Kompos adalah hasil karya Bakteri

Keingintahuan akan proses penguraian kembali ( daur ulang) material organik menjadi kompos oleh bekerjanya bakteri sahabat manusia (probiotik), karena juga mungkin tugas pelajaran atau keterbatasan alat peraga dekomposisi di sekolah, membuat siswa SMA (4) di Bandung- bergantian per kelompok sejak pagi hingga sore di hr jumat ( 4/06) antusias kunjungi Posko Hijau. Diskusi jadi menarik perhatian, ketika siswa mulai dan ada yang baru sadar akan peranan jasad renik ( bakteri) sungguh besar kepada manusia. Tanpa makhluk itu, tumbuhan dan jasad manusia serta hewan purba sekalipun tidak akan mengurai kembali jadi tanah. Dapat dibayangkan, bagaimana penuhnya bumi ini dihuni oleh jasad yang telah mati dan hidup berdampingan sekaligus.

Dan, memang atas kesadaran itulah pula, di tahun 2004 lalu, kami dan teman2 meneliti dan melakukan uji coba mikrobiologi, yang kemudian melahirkan teknologi percepatan dekomposisi- guna kepentingan mengelola ekosistem yang makin terganggu dan menyimpang karena berkurangnya rasio daya dukung alam dibanding jumlah manusia penghuninya. 

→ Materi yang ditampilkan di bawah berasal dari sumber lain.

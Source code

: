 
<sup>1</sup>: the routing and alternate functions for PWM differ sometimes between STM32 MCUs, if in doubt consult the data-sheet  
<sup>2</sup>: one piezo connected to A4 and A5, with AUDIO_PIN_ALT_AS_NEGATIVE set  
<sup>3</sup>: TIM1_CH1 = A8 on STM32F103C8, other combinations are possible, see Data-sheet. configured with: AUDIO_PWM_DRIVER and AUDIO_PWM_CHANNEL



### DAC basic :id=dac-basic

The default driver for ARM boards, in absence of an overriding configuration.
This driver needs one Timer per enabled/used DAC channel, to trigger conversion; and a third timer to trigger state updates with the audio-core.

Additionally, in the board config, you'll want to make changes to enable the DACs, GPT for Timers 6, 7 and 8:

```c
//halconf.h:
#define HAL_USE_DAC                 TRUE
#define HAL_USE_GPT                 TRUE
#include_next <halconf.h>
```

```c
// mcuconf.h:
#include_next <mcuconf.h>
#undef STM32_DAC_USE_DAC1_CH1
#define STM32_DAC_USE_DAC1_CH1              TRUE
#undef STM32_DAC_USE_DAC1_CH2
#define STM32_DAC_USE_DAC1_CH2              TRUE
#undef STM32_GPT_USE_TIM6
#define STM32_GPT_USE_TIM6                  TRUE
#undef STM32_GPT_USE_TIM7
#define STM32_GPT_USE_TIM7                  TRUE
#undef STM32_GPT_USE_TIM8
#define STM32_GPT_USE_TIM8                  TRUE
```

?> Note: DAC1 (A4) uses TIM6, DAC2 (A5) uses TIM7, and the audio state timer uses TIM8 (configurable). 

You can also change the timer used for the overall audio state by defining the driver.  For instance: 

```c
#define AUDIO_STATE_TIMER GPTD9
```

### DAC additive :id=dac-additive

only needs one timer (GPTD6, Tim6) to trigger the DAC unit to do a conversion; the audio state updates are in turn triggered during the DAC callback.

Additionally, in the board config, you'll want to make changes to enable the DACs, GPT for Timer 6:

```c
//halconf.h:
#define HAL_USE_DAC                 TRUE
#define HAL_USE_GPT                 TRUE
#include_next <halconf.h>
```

Teknologi itu adalah Rotary Klin composting, untuk mempercepat dan mengefisienkan penguraian kembali material oganik oleh konsorsium bakteri, jamur dan ragi- seiring dengan makin banyaknya sampah di bumi. Prinsipnya, guna bekerjanya bakteri secara optimal, disamping keperluan akan jumlah populasi per gram cfu tinggi juga penting pengelolaan ( manipulasi) lingkungan mikro ( kecukupan oksigen/ aerasi, PH, temperatur, kelembaban, ukuran material secara tepat ) - yang bagi tiap jenis bakteri memerlukan kondisi berbeda satu dengan lainnya. Untuk memudahkannya, dibuatlah komposter ( kapasitas kecil bagi ukuran rumah) dan Rotary Kiln ( skala besar lingkungan dan komersial), dengan spesifikasi hasil perhitungan cermat berdasar pemahaman akan karakter aneka jenis bakteri, jamur dan ragi - yang terdapat dalam aktivator Green Phoskko (GP-1). 

Karenanya, jika ingin mengurai material organik - membuat kompos - secara sempurna ( cepat, higienis, tidak berbau, tidak menghidupkan hewan kecil dan serangga, hasil pupuk kompos bermutu), diperlukan kesesuaian ( compatible) antara alat ( media komposter) dan jenis bakterinya sebagai satu paket. Tanpa itu, membuat kompos akan kembali seperti jaman dulu- jadul - dan dipersepsikan rumit, menjijikan, waktunya lama, kumuh serta berbau saja, dan membuat kita pasti malas membuat kompos deh !!